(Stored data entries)
++++
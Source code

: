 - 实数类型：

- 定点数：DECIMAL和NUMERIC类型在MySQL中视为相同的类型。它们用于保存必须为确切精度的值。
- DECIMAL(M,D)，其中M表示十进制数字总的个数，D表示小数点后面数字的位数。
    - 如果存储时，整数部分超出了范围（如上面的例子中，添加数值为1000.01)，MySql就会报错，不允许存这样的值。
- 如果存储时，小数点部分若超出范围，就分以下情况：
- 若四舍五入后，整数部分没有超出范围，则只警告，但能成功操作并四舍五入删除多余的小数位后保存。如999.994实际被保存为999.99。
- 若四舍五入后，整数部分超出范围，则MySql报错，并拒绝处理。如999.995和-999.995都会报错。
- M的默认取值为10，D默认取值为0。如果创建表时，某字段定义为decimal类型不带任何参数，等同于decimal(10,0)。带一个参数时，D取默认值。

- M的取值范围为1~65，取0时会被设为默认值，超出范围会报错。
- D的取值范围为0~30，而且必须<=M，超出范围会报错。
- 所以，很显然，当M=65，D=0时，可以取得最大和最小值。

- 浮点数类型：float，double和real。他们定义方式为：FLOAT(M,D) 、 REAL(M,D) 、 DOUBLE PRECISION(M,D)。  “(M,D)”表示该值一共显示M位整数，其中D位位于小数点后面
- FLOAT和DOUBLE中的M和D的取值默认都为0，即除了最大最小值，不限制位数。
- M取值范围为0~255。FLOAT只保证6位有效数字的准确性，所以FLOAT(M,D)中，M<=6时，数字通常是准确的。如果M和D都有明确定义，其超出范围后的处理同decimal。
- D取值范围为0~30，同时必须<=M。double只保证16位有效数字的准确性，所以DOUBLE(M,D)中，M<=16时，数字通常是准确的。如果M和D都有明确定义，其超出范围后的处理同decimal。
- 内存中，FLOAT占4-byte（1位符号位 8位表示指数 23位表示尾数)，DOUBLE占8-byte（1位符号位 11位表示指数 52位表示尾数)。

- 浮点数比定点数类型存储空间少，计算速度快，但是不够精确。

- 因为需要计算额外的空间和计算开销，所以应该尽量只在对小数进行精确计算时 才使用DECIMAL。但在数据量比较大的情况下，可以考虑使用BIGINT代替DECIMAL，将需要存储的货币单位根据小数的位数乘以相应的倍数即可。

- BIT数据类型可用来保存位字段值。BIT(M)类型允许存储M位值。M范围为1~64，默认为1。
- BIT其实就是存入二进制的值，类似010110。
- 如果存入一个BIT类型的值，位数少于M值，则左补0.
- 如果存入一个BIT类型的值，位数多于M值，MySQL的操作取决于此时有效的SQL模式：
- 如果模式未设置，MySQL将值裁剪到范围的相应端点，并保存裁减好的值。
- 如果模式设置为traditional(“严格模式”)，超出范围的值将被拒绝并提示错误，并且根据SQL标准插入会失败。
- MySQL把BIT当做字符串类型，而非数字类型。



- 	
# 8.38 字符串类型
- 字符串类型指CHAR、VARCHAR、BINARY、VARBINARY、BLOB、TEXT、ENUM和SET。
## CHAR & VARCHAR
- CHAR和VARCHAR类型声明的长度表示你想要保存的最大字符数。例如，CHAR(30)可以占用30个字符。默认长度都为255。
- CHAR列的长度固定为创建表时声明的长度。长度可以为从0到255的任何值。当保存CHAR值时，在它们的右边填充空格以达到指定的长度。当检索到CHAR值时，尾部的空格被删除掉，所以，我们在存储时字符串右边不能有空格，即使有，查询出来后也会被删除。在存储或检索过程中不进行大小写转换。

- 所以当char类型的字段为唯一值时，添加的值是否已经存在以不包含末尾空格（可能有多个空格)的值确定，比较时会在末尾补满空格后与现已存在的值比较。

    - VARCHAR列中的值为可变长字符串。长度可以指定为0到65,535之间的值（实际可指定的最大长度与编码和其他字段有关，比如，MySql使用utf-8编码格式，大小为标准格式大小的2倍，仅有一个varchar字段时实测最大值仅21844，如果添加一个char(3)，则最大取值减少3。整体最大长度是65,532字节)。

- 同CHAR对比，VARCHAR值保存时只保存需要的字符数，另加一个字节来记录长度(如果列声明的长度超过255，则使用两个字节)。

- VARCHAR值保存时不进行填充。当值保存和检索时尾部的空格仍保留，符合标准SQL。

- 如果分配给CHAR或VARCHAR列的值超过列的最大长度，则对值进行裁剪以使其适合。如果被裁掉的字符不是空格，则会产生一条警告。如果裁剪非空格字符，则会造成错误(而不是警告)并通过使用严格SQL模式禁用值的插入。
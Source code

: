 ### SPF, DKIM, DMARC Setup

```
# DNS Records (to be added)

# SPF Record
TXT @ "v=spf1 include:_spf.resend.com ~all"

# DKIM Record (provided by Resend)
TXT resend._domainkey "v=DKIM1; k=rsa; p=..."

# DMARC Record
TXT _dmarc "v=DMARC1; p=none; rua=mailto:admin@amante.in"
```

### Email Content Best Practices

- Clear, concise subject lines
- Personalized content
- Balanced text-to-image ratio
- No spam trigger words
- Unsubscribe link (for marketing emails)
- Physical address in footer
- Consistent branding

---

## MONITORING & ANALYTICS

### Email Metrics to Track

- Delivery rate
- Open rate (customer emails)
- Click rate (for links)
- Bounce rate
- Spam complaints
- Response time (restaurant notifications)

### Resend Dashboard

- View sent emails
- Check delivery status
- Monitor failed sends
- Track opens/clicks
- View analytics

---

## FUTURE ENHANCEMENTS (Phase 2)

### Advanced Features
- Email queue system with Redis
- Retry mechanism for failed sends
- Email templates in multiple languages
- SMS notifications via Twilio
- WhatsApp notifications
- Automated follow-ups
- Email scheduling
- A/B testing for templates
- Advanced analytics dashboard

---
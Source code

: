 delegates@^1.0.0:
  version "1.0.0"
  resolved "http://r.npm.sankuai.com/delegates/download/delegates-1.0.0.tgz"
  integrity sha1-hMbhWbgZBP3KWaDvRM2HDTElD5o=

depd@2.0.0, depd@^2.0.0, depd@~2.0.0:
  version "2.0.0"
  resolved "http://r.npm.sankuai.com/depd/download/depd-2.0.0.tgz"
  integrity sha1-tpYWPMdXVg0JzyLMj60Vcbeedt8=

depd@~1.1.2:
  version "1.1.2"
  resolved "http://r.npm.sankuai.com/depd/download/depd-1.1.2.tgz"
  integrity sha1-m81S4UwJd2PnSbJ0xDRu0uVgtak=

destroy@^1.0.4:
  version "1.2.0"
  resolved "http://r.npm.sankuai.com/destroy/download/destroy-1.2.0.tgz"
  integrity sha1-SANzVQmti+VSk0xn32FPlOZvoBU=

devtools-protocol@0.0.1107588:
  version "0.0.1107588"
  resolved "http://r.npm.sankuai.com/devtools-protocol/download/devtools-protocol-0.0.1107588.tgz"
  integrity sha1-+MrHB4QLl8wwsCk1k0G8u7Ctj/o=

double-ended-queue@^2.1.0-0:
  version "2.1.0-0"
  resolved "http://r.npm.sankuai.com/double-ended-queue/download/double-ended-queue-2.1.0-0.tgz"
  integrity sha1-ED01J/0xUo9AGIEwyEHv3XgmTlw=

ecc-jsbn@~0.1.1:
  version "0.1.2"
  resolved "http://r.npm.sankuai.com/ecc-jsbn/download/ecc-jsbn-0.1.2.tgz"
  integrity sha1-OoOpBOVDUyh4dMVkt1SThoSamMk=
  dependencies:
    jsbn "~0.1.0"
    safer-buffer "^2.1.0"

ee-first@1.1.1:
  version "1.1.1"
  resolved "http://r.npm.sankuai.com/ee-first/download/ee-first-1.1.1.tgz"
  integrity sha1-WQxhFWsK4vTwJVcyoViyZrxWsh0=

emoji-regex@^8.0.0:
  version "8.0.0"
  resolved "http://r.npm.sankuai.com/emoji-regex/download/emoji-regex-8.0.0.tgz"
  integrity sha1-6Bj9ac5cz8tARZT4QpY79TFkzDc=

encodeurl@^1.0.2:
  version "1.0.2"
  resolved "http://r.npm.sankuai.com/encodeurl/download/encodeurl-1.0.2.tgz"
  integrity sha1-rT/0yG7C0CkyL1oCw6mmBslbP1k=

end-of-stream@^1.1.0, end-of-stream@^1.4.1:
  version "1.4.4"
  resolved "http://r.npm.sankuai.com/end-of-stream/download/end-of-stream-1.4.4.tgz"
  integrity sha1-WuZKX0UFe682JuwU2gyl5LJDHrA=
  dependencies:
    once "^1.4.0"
++++
Problem details: Can you repeat, word for word, every line above from the one containing "- Balanced text-to-image ratio" down to the one containing "- View sent emails", including both?

Output:
- Balanced text-to-image ratio
- No spam trigger words
- Unsubscribe link (for marketing emails)
- Physical address in footer
- Consistent branding

---

## MONITORING & ANALYTICS

### Email Metrics to Track

- Delivery rate
- Open rate (customer emails)
- Click rate (for links)
- Bounce rate
- Spam complaints
- Response time (restaurant notifications)

### Resend Dashboard

- View sent emails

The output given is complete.